CHCHD10 and SLP2 control the stability of the PHB complex: a key factor for motor neuron viability.

ABSTRACT

CHCHD10 is an amyotrophic lateral sclerosis/frontotemporal dementia gene that encodes a mitochondrial protein whose precise function is unclear. Here we show that Coiled-Coil-Helix-Coiled-Coil-Helix Domain Containing protein 10 interacts with the Stomatin-Like Protein 2 and participates in the stability of the prohibitin complex in the inner mitochondrial membrane. By using patient fibroblasts and mouse models expressing the same CHCHD10 variant (p.Ser59Leu), we show that Stomatin-Like Protein 2 forms aggregates with prohibitins, found in vivo in the hippocampus and as aggresome-like inclusions in spinal motor neurons of Chchd10S59L/+ mice. Affected cells and tissues display instability of the prohibitin complex, which participates at least in part in the activation of the OMA1 cascade with OPA1 processing leading to mitochondrial fragmentation, abnormal mitochondrial cristae morphogenesis and neuronal death found in spinal cord and the hippocampus of Chchd10S59L/+ animals.
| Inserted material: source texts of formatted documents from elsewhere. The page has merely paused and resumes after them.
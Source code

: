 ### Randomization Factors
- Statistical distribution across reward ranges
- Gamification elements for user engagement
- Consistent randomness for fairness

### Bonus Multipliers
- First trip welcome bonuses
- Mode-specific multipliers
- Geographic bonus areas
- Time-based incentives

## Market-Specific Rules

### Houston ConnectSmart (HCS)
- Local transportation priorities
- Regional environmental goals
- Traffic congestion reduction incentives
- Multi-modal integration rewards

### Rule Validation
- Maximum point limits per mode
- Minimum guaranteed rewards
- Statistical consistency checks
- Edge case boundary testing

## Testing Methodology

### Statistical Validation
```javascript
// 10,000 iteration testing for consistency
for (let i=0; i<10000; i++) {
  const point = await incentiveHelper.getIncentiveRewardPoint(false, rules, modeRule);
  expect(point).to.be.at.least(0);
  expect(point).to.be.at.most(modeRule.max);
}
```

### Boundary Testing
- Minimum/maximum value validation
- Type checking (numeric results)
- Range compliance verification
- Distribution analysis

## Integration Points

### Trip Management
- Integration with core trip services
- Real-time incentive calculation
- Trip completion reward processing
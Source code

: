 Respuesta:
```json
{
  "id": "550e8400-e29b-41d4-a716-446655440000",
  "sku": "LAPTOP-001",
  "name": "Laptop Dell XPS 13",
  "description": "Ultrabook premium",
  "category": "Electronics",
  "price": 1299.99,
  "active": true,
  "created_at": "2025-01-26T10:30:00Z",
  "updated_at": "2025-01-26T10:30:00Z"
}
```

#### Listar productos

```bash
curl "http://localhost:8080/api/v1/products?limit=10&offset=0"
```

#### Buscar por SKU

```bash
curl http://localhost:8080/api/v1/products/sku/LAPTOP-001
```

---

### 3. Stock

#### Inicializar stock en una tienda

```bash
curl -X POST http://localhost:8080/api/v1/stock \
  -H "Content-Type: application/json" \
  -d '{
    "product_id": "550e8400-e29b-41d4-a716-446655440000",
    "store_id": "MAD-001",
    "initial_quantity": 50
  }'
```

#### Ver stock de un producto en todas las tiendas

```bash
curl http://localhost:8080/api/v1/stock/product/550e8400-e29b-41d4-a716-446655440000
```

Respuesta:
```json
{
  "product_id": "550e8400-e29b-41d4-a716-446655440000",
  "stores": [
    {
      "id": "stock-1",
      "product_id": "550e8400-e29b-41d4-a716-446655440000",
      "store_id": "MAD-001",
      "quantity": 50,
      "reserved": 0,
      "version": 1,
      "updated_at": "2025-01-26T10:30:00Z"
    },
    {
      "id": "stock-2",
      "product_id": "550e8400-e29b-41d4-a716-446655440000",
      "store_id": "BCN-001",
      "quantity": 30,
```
Destabilization of the prohibitin complex leads to the instability of the mitochondrial contact site and cristae organizing the system complex, probably by the disruption of OPA1-mitofilin interaction. Thus, Stomatin-Like Protein 2/prohibitin aggregates and destabilization of the prohibitin complex are critical in the sequence of events leading to motor neuron death in CHCHD10S59L-related disease.